>>>
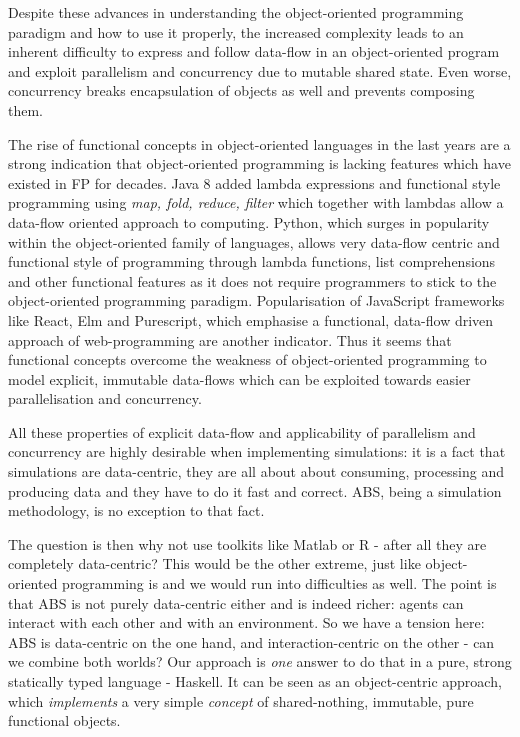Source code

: Despite these advances in understanding the object-oriented programming paradigm and how to use it properly, the increased complexity leads to an inherent difficulty to express and follow data-flow in an object-oriented program and exploit parallelism and concurrency due to mutable shared state. Even worse, concurrency breaks encapsulation of objects as well and prevents composing them. 

The rise of functional concepts in object-oriented languages in the last years are a strong indication that object-oriented programming is lacking features which have existed in FP for decades. Java 8 added lambda expressions and functional style programming using \textit{map, fold, reduce, filter} which together with lambdas allow a data-flow oriented approach to computing. Python, which surges in popularity within the object-oriented family of languages, allows very data-flow centric and functional style of programming through lambda functions, list comprehensions and other functional features as it does not require programmers to stick to the object-oriented programming paradigm. Popularisation of JavaScript frameworks like React, Elm and Purescript, which emphasise a functional, data-flow driven approach of web-programming are another indicator. Thus it seems that functional concepts overcome the weakness of object-oriented programming to model explicit, immutable data-flows which can be exploited towards easier parallelisation and concurrency.

All these properties of explicit data-flow and applicability of parallelism and concurrency are highly desirable when implementing simulations: it is a fact that simulations are data-centric, they are all about about consuming, processing and producing data and they have to do it fast and correct. ABS, being a simulation methodology, is no exception to that fact.

The question is then why not use toolkits like Matlab or R - after all they are completely data-centric? This would be the other extreme, just like object-oriented programming is and we would run into difficulties as well. The point is that ABS is not purely data-centric either and is indeed richer: agents can interact with each other and with an environment. So we have a tension here: ABS is data-centric on the one hand, and interaction-centric on the other - can we combine both worlds? Our approach is \textit{one} answer to do that in a pure, strong statically typed language - Haskell. It can be seen as an object-centric approach, which \textit{implements} a very simple \textit{concept} of shared-nothing, immutable, pure functional objects.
<<<
Verbatim repetition of the entries is required, excluding any pictures.

- [Solved problem]:
Source code

: Despite these advances in understanding the object-oriented programming paradigm and how to use it properly, the increased complexity leads to an inherent difficulty to express and follow data-flow in an object-oriented program and exploit parallelism and concurrency due to mutable shared state. Even worse, concurrency breaks encapsulation of objects as well and prevents composing them. 

The rise of functional concepts in object-oriented languages in the last years are a strong indication that object-oriented programming is lacking features which have existed in FP for decades. Java 8 added lambda expressions and functional style programming using \textit{map, fold, reduce, filter} which together with lambdas allow a data-flow oriented approach to computing. Python, which surges in popularity within the object-oriented family of languages, allows very data-flow centric and functional style of programming through lambda functions, list comprehensions and other functional features as it does not require programmers to stick to the object-oriented programming paradigm. Popularisation of JavaScript frameworks like React, Elm and Purescript, which emphasise a functional, data-flow driven approach of web-programming are another indicator. Thus it seems that functional concepts overcome the weakness of object-oriented programming to model explicit, immutable data-flows which can be exploited towards easier parallelisation and concurrency.

All these properties of explicit data-flow and applicability of parallelism and concurrency are highly desirable when implementing simulations: it is a fact that simulations are data-centric, they are all about about consuming, processing and producing data and they have to do it fast and correct. ABS, being a simulation methodology, is no exception to that fact.

The question is then why not use toolkits like Matlab or R - after all they are completely data-centric? This would be the other extreme, just like object-oriented programming is and we would run into difficulties as well. The point is that ABS is not purely data-centric either and is indeed richer: agents can interact with each other and with an environment. So we have a tension here: ABS is data-centric on the one hand, and interaction-centric on the other - can we combine both worlds? Our approach is \textit{one} answer to do that in a pure, strong statically typed language - Haskell. It can be seen as an object-centric approach, which \textit{implements} a very simple \textit{concept} of shared-nothing, immutable, pure functional objects.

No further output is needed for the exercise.